Revenons maintenant à ce jugement qui a par ailleurs rendu furieux quelques jeunes musulmans à la sortie du tribunal, ce qui montre au passage que cette affaire est loin d'être neutre et cache d'autres combats. Sans présager des appels et recours possibles, Il peut être considérer comme un tournant. Cette fois des gens qui avaient pouvoir de dire le droit ont dit : "Non. Ça suffit". Car ce jugement est à considérer tout autant sur le plan du droit que celui des valeurs. La crèche est privée, donc selon une certaine jurisprudence les juges du travail auraient pu recevoir la plainte de la plaignante. Mais sur le plan des valeurs républicaines et laïques, cette position était difficilement justifiable, même si par le passé certains juges ne se sont guère embarrassés de ces scrupules. Difficilement justifiable car il est probable que vu les indemnités réclamées la crèche aurait sans doute dû fermer, mais surtout difficilement justifiable car cette crèche s'est bâtie sur la tolérance, sur l'effacement des différences, bref sur un principe de pure laïcité, même si sa créatrice n'avait peut-être pas envisagé ça sous cet angle. Recevoir la plainte de cette femme revendiquant le port du voile, c'était rompre un équilibre dans ce lieu préservé.
Maintenant il faut espérer que l'esprit qui a dicté ce jugement va s'étendre bien au-delà de ce cas particulier et irradier dans tout le secteur privé, dans les entreprises, en particulier, où les responsables seront fondés à réclamer que le principe de neutralité soit respecté.

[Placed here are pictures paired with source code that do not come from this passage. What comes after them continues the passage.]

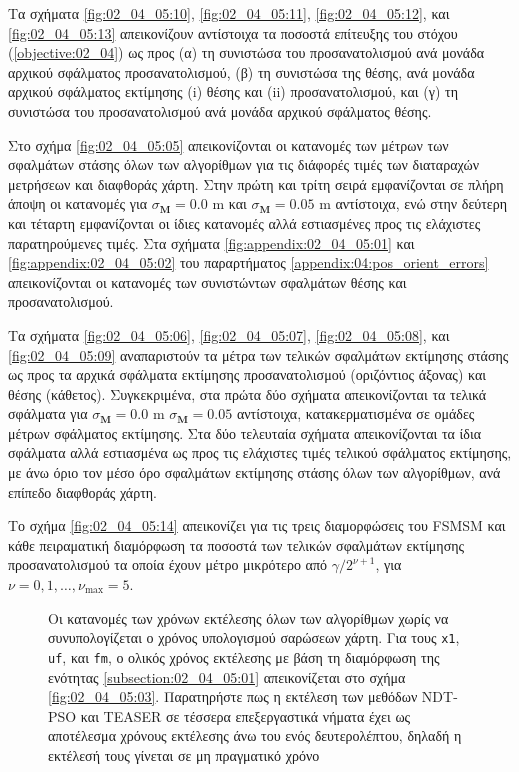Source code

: Τα σχήματα \ref{fig:02_04_05:10}, \ref{fig:02_04_05:11}, \ref{fig:02_04_05:12},
και \ref{fig:02_04_05:13} απεικονίζουν αντίστοιχα τα ποσοστά επίτευξης του στόχου
(\ref{objective:02_04}) ως προς (α) τη συνιστώσα του προσανατολισμού ανά μονάδα
αρχικού σφάλματος προσανατολισμού, (β) τη συνιστώσα της θέσης, ανά μονάδα
αρχικού σφάλματος εκτίμησης (i) θέσης και (ii) προσανατολισμού, και (γ)
τη συνιστώσα του προσανατολισμού ανά μονάδα αρχικού σφάλματος θέσης.

Στο σχήμα \ref{fig:02_04_05:05} απεικονίζονται οι κατανομές των μέτρων των
σφαλμάτων στάσης όλων των αλγορίθμων για τις διάφορές τιμές των διαταραχών
μετρήσεων και διαφθοράς χάρτη. Στην πρώτη και τρίτη σειρά εμφανίζονται σε πλήρη
άποψη οι κατανομές για $\sigma_{\bm{M}} = 0.0$ m και $\sigma_{\bm{M}} = 0.05$ m
αντίστοιχα, ενώ στην δεύτερη και τέταρτη εμφανίζονται οι ίδιες κατανομές αλλά
εστιασμένες προς τις ελάχιστες παρατηρούμενες τιμές. Στα σχήματα
\ref{fig:appendix:02_04_05:01} και \ref{fig:appendix:02_04_05:02} του
παραρτήματος \ref{appendix:04:pos_orient_errors} απεικονίζονται οι κατανομές
των συνιστώντων σφαλμάτων θέσης και προσανατολισμού.

Τα σχήματα \ref{fig:02_04_05:06}, \ref{fig:02_04_05:07}, \ref{fig:02_04_05:08},
και \ref{fig:02_04_05:09} αναπαριστούν τα μέτρα των τελικών σφαλμάτων εκτίμησης
στάσης ως προς τα αρχικά σφάλματα εκτίμησης προσανατολισμού (οριζόντιος άξονας)
και θέσης (κάθετος). Συγκεκριμένα, στα πρώτα δύο σχήματα απεικονίζονται τα
τελικά σφάλματα για $\sigma_{\bm{M}} = 0.0$ m $\sigma_{\bm{M}} = 0.05$
αντίστοιχα, κατακερματισμένα σε ομάδες μέτρων σφάλματος εκτίμησης. Στα δύο
τελευταία σχήματα απεικονίζονται τα ίδια σφάλματα αλλά εστιασμένα ως προς τις
ελάχιστες τιμές τελικού σφάλματος εκτίμησης, με άνω όριο τον μέσο όρο σφαλμάτων
εκτίμησης στάσης όλων των αλγορίθμων, ανά επίπεδο διαφθοράς χάρτη.

Το σχήμα \ref{fig:02_04_05:14} απεικονίζει για τις τρεις διαμορφώσεις του FSMSM
και κάθε πειραματική διαμόρφωση τα ποσοστά των τελικών σφαλμάτων εκτίμησης
προσανατολισμού τα οποία έχουν μέτρο μικρότερο από $\gamma / 2^{\nu+1}$, για
$\nu = 0,1,\dots,\nu_{\max} = 5$.




\begin{figure}
  
  \vspace{1cm}
  \caption{\small Οι κατανομές των χρόνων εκτέλεσης όλων των αλγορίθμων χωρίς να
           συνυπολογίζεται ο χρόνος υπολογισμού σαρώσεων χάρτη. Για τους
           \texttt{x1}, \texttt{uf}, και \texttt{fm}, ο ολικός χρόνος εκτέλεσης
           με βάση τη διαμόρφωση της ενότητας \ref{subsection:02_04_05:01}
           απεικονίζεται στο σχήμα \ref{fig:02_04_05:03}. Παρατηρήστε πως η
           εκτέλεση των μεθόδων NDT-PSO και TEASER σε τέσσερα επεξεργαστικά
           νήματα έχει ως αποτέλεσμα χρόνους εκτέλεσης άνω του ενός
           δευτερολέπτου, δηλαδή η εκτέλεσή τους γίνεται σε μη πραγματικό
           χρόνο}
  \label{fig:02_04_05:02}
\end{figure}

C'est cette fermeté, ce retour aux valeurs républicaines et à une laïcité bien comprise qui permettra le vivre-ensemble. Et certainement pas l'exaltation de ses valeurs religieuses s'exprimant par des revendications pour exprimer son appartenance religieuse ou encore par l'occupation (avec un o minuscule) de l'espace public pour célébrer son dieu. Et c'est aussi ainsi, effet collatéral, que le Front National, verra son audience se réduire de façon drastique.